▸ **Task instructions**:
Find the line containing "5. **Start MongoDB**" in the entries below. Restate it and each line after it, word for word, up to and including the line containing "## 📚 API Documentation".

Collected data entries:
━━━━━━━━━━━━━━━━━━━━━━━━━━━━━━
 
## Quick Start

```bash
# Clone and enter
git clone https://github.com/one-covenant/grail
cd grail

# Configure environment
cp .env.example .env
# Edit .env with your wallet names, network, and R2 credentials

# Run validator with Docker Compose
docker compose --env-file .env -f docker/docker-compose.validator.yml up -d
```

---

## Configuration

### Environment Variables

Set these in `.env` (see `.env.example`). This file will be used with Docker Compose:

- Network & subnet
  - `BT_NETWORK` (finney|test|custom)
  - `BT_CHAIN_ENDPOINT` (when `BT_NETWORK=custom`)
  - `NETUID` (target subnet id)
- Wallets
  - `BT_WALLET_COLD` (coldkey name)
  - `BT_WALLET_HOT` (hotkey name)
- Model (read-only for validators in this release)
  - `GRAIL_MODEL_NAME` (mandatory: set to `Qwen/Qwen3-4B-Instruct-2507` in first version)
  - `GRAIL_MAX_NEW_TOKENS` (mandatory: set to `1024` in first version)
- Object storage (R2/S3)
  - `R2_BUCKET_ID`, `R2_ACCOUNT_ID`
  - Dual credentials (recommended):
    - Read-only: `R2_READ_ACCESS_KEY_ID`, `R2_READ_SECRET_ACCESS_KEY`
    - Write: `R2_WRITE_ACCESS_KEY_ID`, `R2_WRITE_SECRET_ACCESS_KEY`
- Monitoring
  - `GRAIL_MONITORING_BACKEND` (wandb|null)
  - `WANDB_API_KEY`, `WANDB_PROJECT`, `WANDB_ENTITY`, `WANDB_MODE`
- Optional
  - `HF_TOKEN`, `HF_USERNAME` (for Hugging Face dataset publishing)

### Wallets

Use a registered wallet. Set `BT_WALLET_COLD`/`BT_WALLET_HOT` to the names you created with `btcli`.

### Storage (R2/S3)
━━━━━━━━━━━━━━━━━━━━━━━━━━━━━━
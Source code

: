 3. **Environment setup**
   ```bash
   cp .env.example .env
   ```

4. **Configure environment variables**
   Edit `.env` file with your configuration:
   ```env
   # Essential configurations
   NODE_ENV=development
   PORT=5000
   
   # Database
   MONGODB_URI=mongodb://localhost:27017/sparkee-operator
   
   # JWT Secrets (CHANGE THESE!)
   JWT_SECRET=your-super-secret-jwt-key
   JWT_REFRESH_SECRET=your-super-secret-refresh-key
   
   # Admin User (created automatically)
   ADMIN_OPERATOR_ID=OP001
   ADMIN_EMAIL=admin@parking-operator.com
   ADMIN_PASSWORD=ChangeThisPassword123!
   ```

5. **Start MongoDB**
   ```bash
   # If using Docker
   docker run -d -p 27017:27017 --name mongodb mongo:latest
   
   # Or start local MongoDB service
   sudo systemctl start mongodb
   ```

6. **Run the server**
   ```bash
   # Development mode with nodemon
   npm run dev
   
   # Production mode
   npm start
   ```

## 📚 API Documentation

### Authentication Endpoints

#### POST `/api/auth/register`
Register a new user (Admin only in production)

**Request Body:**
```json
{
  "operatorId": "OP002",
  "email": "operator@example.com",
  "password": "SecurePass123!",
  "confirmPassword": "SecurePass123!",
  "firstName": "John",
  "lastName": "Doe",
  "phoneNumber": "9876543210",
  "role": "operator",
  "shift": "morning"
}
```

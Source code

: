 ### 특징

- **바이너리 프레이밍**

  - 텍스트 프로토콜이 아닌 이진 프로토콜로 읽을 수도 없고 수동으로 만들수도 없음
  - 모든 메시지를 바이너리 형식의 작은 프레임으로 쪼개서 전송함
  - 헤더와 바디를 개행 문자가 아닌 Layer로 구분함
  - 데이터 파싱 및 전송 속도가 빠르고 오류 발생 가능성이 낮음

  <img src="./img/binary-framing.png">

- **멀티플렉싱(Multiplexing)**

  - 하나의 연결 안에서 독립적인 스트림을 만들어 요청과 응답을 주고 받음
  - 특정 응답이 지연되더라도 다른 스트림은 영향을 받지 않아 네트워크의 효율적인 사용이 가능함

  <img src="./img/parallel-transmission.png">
━━━━━━━━━━━━━━━━━━━━━━━━━━━━━━
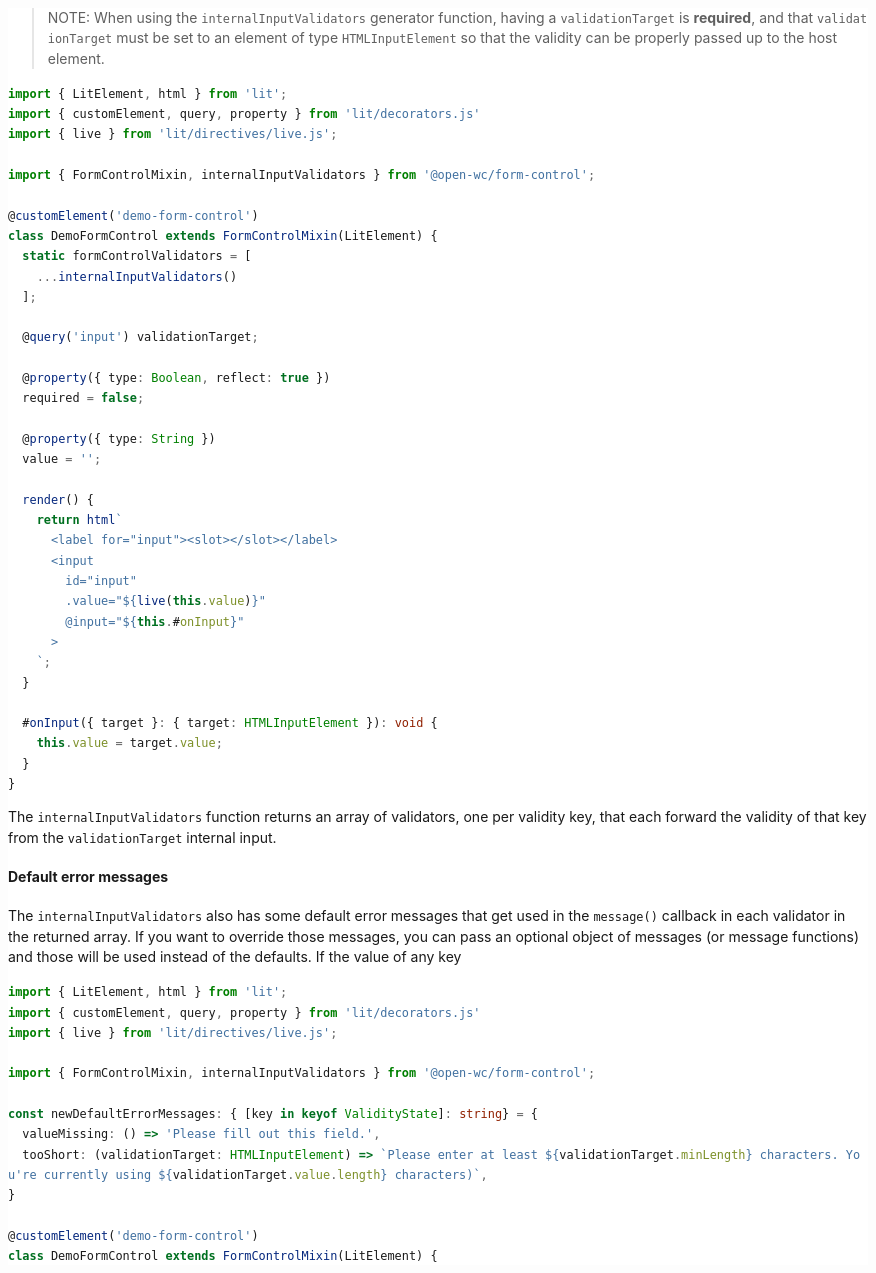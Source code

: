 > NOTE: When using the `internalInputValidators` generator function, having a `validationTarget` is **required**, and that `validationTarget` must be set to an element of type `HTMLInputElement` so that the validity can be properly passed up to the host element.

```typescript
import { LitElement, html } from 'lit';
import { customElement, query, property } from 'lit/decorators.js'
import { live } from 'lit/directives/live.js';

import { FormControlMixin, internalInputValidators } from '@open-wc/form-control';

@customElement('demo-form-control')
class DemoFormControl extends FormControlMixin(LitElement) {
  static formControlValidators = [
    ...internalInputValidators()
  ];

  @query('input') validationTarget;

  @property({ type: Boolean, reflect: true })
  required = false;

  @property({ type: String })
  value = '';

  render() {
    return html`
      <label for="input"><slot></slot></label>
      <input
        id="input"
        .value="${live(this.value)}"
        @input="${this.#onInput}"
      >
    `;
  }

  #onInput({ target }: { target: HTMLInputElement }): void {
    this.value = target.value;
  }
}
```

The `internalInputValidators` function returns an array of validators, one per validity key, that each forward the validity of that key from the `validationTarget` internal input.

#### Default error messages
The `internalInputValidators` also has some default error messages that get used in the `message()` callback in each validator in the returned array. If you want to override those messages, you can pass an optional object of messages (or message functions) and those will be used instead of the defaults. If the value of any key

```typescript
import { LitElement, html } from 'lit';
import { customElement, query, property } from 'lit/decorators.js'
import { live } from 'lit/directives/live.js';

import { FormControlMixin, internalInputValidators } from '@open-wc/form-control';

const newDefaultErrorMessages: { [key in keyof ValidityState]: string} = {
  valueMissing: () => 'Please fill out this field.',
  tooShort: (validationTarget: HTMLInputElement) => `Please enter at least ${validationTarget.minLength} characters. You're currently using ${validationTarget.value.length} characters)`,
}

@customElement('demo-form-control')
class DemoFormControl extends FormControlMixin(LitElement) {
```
━━━━━━━━━━━━━━━━━━━━━━━━━━━━━━
▸ **Expected answer**:
5. **Start MongoDB**
   ```bash
   # If using Docker
   docker run -d -p 27017:27017 --name mongodb mongo:latest
   
   # Or start local MongoDB service
   sudo systemctl start mongodb
   ```

6. **Run the server**
   ```bash
   # Development mode with nodemon
   npm run dev
   
   # Production mode
   npm start
   ```

## 📚 API Documentation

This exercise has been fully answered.